*Extracted data*.

::::::::::

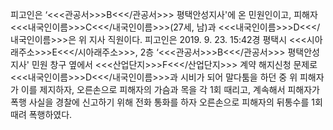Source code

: 피고인은 ‘<<<관공서>>>B<<</관공서>>> 평택안성지사'에 온 민원인이고, 피해자 <<<내국인이름>>>C<<</내국인이름>>>(27세, 남)과 <<<내국인이름>>>D<<</내국인이름>>>은 위 지사 직원이다.
피고인은 2019. 9. 23. 15:42경 평택시 <<<시아래주소>>>E<<</시아래주소>>>, 2층 ‘<<<관공서>>>B<<</관공서>>> 평택안성지사' 민원 창구 옆에서 <<<산업단지>>>F<<</산업단지>>> 계약 해지신청 문제로 <<<내국인이름>>>D<<</내국인이름>>>과 시비가 되어 말다툼을 하던 중 위 피해자가 이를 제지하자, 오른손으로 피해자의 가슴과 목을 각 1회 때리고, 계속해서 피해자가 폭행 사실을 경찰에 신고하기 위해 전화 통화를 하자 오른손으로 피해자의 뒤통수를 1회 때려 폭행하였다.
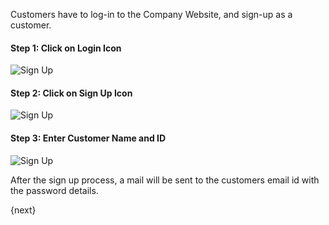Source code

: Customers have to log-in to the Company Website, and sign-up as a customer.

#### Step 1: Click on Login Icon

![Sign Up](assets/old_images/erpnext/customer-portal-sign-up-1.png)

  

#### Step 2: Click on Sign Up Icon

![Sign Up](assets/old_images/erpnext/customer-portal-sign-up-2.png)

  

#### Step 3: Enter Customer Name and ID

![Sign Up](assets/old_images/erpnext/customer-portal-sign-up-3.png)

After the sign up process, a mail will be sent to the customers email id with
the password details.

{next}
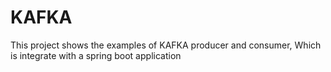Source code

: # KAFKA
This project shows the examples of KAFKA producer and consumer, Which is integrate with a spring boot application 
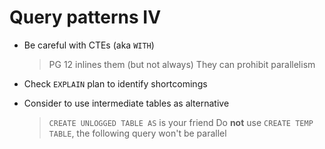
# Query patterns IV

* Be careful with CTEs (aka `WITH`)
  > PG 12 inlines them (but not always)
  > They can prohibit parallelism

* Check `EXPLAIN` plan to identify shortcomings

* Consider to use intermediate tables as alternative
  > `CREATE UNLOGGED TABLE AS` is your friend
  > Do **not** use `CREATE TEMP TABLE`, the following query won't be parallel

::::::::::

*Work task*.
Please, without any pictures, write out exactly the lines of the listing from its first line through the line that holds "to identify shortcomings", ends included, and nothing beyond them.

*Solution to the exercise*.
Source code

: 피고인은 ‘<<<관공서>>>B<<</관공서>>> 평택안성지사'에 온 민원인이고, 피해자 <<<내국인이름>>>C<<</내국인이름>>>(27세, 남)과 <<<내국인이름>>>D<<</내국인이름>>>은 위 지사 직원이다.
피고인은 2019. 9. 23. 15:42경 평택시 <<<시아래주소>>>E<<</시아래주소>>>, 2층 ‘<<<관공서>>>B<<</관공서>>> 평택안성지사' 민원 창구 옆에서 <<<산업단지>>>F<<</산업단지>>> 계약 해지신청 문제로 <<<내국인이름>>>D<<</내국인이름>>>과 시비가 되어 말다툼을 하던 중 위 피해자가 이를 제지하자, 오른손으로 피해자의 가슴과 목을 각 1회 때리고, 계속해서 피해자가 폭행 사실을 경찰에 신고하기 위해 전화 통화를 하자 오른손으로 피해자의 뒤통수를 1회 때려 폭행하였다.
Source code

: Customers have to log-in to the Company Website, and sign-up as a customer.

#### Step 1: Click on Login Icon

![Sign Up](assets/old_images/erpnext/customer-portal-sign-up-1.png)

  

#### Step 2: Click on Sign Up Icon

![Sign Up](assets/old_images/erpnext/customer-portal-sign-up-2.png)

  

#### Step 3: Enter Customer Name and ID

![Sign Up](assets/old_images/erpnext/customer-portal-sign-up-3.png)

After the sign up process, a mail will be sent to the customers email id with
the password details.

{next}
Source code

: # KAFKA
This project shows the examples of KAFKA producer and consumer, Which is integrate with a spring boot application 
# Query patterns IV

* Be careful with CTEs (aka `WITH`)
  > PG 12 inlines them (but not always)
  > They can prohibit parallelism

* Check `EXPLAIN` plan to identify shortcomings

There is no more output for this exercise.